Problem details:
Find the lines in the records that carry the word "你不知道". Copy each one.

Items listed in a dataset

Content starts

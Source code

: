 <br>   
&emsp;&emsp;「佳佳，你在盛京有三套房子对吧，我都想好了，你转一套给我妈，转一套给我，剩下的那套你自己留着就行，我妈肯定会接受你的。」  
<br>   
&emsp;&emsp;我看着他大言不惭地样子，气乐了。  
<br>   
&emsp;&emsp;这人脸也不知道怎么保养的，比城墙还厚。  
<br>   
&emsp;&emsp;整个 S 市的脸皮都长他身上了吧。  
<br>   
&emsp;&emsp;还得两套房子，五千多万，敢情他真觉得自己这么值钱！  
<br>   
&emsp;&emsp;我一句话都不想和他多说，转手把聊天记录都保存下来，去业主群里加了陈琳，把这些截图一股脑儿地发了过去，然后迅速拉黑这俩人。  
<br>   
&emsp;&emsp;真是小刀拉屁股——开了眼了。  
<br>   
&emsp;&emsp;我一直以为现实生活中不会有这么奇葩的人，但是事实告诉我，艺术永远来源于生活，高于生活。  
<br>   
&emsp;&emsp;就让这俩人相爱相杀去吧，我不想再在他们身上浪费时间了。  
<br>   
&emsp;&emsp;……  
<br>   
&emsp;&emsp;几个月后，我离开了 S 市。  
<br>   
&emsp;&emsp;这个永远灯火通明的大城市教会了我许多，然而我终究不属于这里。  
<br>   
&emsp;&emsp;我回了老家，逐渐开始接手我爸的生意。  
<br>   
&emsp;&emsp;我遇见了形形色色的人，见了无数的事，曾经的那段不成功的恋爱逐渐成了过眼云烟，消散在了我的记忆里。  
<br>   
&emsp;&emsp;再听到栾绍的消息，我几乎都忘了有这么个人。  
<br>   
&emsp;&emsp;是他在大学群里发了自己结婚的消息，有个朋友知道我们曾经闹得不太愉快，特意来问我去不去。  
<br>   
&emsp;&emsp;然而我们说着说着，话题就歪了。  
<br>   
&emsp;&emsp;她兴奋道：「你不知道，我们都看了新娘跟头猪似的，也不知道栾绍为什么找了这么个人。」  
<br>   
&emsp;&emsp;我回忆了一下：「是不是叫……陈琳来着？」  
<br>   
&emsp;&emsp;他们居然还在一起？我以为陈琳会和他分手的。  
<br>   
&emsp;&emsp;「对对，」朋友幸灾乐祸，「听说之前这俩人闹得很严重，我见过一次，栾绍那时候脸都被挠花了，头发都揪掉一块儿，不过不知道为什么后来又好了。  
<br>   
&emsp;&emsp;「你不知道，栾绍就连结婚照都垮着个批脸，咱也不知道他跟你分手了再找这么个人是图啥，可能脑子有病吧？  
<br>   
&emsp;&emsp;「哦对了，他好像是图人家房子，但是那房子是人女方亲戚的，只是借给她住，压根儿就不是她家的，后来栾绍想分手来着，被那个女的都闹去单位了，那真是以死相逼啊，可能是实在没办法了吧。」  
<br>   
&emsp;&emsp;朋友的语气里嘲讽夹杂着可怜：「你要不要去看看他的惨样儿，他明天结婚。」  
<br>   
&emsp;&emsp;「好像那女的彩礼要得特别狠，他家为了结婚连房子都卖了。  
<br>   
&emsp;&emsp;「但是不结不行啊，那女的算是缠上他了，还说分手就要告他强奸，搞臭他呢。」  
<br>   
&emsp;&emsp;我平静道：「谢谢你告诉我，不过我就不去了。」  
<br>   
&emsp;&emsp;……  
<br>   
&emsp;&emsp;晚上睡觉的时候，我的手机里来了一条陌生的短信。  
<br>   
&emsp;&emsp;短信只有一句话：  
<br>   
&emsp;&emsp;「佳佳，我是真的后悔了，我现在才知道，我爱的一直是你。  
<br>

Content ends

Result:
&emsp;&emsp;她兴奋道：「你不知道，我们都看了新娘跟头猪似的，也不知道栾绍为什么找了这么个人。」  
&emsp;&emsp;「你不知道，栾绍就连结婚照都垮着个批脸，咱也不知道他跟你分手了再找这么个人是图啥，可能脑子有病吧？  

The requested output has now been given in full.